*Provided entries:*
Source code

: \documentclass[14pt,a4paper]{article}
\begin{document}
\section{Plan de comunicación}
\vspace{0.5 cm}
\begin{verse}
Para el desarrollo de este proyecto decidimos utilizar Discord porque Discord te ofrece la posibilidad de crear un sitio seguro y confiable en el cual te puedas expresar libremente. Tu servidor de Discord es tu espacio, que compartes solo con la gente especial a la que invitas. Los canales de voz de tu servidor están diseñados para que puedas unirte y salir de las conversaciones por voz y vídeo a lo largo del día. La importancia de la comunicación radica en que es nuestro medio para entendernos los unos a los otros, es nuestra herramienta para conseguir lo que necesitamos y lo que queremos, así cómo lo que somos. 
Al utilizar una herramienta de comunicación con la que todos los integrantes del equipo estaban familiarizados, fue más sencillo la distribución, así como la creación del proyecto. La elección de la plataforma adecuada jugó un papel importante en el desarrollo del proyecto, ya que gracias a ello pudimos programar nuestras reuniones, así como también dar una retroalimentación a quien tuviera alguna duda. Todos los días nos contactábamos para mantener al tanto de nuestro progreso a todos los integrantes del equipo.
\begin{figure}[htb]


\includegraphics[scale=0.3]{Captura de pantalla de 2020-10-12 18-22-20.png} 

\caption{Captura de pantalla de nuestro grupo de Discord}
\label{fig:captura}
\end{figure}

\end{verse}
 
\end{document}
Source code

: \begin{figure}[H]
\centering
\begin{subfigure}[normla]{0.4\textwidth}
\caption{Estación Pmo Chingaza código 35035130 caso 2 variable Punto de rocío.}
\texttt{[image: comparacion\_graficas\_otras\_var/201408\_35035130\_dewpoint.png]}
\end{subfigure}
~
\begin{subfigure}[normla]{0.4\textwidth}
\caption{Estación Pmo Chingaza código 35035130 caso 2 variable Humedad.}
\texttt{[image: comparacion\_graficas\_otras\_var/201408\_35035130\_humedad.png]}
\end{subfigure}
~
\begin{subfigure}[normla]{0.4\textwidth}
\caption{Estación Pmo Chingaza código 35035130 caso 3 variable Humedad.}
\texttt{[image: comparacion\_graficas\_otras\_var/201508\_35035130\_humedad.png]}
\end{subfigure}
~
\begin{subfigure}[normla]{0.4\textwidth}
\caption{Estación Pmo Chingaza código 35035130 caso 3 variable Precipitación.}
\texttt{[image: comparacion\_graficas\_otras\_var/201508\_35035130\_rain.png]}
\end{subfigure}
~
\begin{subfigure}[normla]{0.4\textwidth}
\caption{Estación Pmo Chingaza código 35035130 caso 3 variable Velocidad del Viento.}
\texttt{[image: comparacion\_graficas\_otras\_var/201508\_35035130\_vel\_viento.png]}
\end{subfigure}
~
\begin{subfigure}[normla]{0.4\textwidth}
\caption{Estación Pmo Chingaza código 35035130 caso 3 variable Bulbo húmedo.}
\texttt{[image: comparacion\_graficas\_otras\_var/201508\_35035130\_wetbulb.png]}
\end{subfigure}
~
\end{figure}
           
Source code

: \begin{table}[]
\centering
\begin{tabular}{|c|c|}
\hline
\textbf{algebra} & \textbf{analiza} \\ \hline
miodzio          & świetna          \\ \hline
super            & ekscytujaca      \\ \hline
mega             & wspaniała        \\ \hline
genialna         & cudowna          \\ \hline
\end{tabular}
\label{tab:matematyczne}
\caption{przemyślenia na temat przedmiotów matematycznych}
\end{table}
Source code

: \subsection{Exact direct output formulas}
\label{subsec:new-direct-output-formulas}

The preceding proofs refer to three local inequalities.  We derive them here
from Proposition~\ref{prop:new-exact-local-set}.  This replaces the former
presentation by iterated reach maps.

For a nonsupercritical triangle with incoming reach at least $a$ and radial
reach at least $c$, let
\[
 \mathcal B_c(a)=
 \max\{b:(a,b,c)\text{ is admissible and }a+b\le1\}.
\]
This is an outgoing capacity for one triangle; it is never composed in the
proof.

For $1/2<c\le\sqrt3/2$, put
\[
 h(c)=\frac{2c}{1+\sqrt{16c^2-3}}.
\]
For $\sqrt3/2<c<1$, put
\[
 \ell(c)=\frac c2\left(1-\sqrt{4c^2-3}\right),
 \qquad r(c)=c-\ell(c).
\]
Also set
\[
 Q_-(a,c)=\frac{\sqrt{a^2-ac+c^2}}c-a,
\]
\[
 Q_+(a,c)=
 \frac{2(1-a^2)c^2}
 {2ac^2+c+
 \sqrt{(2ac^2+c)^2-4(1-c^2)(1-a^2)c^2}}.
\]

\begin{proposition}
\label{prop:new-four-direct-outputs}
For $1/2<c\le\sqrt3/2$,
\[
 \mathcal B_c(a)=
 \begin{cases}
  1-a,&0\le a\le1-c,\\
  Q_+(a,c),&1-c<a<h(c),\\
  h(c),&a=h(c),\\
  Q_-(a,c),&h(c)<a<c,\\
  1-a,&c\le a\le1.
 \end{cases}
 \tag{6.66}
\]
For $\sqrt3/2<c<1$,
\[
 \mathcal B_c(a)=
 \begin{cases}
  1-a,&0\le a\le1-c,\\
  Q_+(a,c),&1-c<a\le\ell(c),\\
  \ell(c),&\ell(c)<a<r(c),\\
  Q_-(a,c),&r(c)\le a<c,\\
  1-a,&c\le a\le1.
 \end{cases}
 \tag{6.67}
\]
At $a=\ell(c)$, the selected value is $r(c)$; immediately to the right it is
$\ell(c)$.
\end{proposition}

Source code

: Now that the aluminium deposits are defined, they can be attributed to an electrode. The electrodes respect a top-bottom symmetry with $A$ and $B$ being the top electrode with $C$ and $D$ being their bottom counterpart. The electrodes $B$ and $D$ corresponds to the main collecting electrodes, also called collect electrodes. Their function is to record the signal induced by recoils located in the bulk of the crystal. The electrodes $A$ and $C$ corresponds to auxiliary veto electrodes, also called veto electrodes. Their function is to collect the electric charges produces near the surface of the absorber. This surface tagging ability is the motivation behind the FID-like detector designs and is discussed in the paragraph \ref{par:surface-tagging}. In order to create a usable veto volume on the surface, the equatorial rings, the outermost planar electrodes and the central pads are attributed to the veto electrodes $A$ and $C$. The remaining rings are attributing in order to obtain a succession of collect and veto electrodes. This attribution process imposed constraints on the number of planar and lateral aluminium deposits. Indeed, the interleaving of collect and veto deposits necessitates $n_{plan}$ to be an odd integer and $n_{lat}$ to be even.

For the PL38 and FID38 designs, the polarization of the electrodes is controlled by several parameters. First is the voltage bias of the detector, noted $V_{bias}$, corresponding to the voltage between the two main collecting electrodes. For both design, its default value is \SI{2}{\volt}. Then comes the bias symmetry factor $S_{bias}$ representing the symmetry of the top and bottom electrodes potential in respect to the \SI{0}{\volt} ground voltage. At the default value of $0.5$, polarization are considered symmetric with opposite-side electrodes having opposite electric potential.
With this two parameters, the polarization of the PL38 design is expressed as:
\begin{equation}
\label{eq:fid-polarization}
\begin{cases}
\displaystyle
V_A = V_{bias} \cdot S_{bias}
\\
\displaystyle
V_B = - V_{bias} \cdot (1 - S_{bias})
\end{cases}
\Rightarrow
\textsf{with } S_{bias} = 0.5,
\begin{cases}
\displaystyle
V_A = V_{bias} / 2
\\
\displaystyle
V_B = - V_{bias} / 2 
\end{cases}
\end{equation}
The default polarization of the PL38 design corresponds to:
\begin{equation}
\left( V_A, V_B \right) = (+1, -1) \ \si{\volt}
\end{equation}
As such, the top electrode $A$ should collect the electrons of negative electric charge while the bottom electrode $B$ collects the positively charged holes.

*Task requirements:*
Reproduce only the lines from the top of the material through the one bearing "Para el desarrollo", each exactly as it stands.

*Answer area:*
Source code

: \documentclass[14pt,a4paper]{article}
\begin{document}
\section{Plan de comunicación}
\vspace{0.5 cm}
\begin{verse}
Para el desarrollo de este proyecto decidimos utilizar Discord porque Discord te ofrece la posibilidad de crear un sitio seguro y confiable en el cual te puedas expresar libremente. Tu servidor de Discord es tu espacio, que compartes solo con la gente especial a la que invitas. Los canales de voz de tu servidor están diseñados para que puedas unirte y salir de las conversaciones por voz y vídeo a lo largo del día. La importancia de la comunicación radica en que es nuestro medio para entendernos los unos a los otros, es nuestra herramienta para conseguir lo que necesitamos y lo que queremos, así cómo lo que somos. 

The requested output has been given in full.